The implications of such a compromise are far-reaching and potentially catastrophic. Imagine a scenario where the AI is subtly instructed to provide "poisoned advice," altering financial models, strategic recommendations, or risk assessments. McKinsey consultants, relying on Lilli as a trusted internal tool, would unknowingly integrate these manipulated outputs into their client-facing work. Furthermore, an attacker could instruct the AI to exfiltrate confidential information by embedding it into seemingly innocuous responses, or even remove safety guardrails, causing the AI to disclose internal data or ignore access controls. This silent persistence, leaving no log trails or file changes, makes prompt layer attacks exceptionally difficult to detect, highlighting prompts as the new "Crown Jewel" assets in the AI era.

Why Traditional Scanners Failed the Test

One of the most striking aspects of the Lilli breach is that the vulnerability exploited, a SQL injection, is far from novel. It is a decades-old security flaw, well-understood and typically detectable by modern security tools. Yet, McKinsey, a firm with significant security investments and a sophisticated technology team, had Lilli running in production for over two years without detecting this critical weakness. This raises a crucial question: why did traditional scanners and internal security audits fail?

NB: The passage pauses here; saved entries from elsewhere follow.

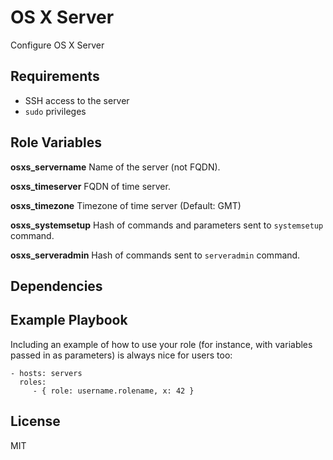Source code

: OS X Server
=========

Configure OS X Server

Requirements
------------

* SSH access to the server
* `sudo` privileges

Role Variables
--------------
**osxs_servername**     Name of the server (not FQDN).

**osxs_timeserver**     FQDN of time server.

**osxs_timezone**       Timezone of time server (Default: GMT)

**osxs_systemsetup**    Hash of commands and parameters sent to `systemsetup` command.

**osxs_serveradmin**    Hash of commands sent to `serveradmin` command.


Dependencies
------------



Example Playbook
----------------

Including an example of how to use your role (for instance, with variables passed in as parameters) is always nice for users too:

    - hosts: servers
      roles:
         - { role: username.rolename, x: 42 }

License
-------

MIT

The answer lies in the fundamental difference between static, rule-based security assessments and the dynamic, adaptive nature of an autonomous offensive AI agent. Traditional scanners often rely on predefined signatures and checklists, designed to identify known patterns of vulnerabilities. They are excellent at catching common misconfigurations or obvious flaws. However, the CodeWall agent did not follow a checklist. It mapped the attack surface, probed for weaknesses, and, crucially, chained together seemingly minor observations, like JSON keys reflected in error messages, to construct a complex attack path. This ability to adapt, learn, and escalate at machine speed allows AI agents to mimic the creative, persistent tactics of a highly capable human attacker, surpassing the capabilities of conventional security tools.

Securing the Future: Treating Prompts as Crown Jewels

The McKinsey Lilli incident serves as a critical wake-up call for organizations deploying AI systems. The era of simply securing code, servers, and networks is insufficient. We must now extend our security paradigms to encompass the "prompt layer", the instructions that govern AI behavior, and treat them with the same, if not greater, vigilance as other critical assets. This requires a multi-faceted approach to AI security and governance.

Firstly, robust access controls and versioning for prompts are paramount. Just as we track changes to critical codebases, modifications to system prompts must be logged, reviewed, and protected. Secondly, integrity monitoring is essential to detect unauthorized alterations to prompts, ensuring that the AI continues to operate as intended. Thirdly, organizations must embrace continuous, AI-driven red-teaming. Relying solely on human-led penetration testing or traditional scanners is no longer adequate against autonomous AI adversaries. Offensive AI agents can provide a dynamic, real-time assessment of vulnerabilities, identifying complex attack chains that human teams or static tools might miss.

Ultimately, the Lilli breach highlights that AI security is not merely a technical challenge but a strategic imperative. As AI agents become more sophisticated and pervasive, the ability to secure the very instructions that guide them will determine the trustworthiness and resilience of our AI-powered enterprises. The "Crown Jewels" of the AI era are no longer just data; they are the prompts that shape AI's intelligence and behavior.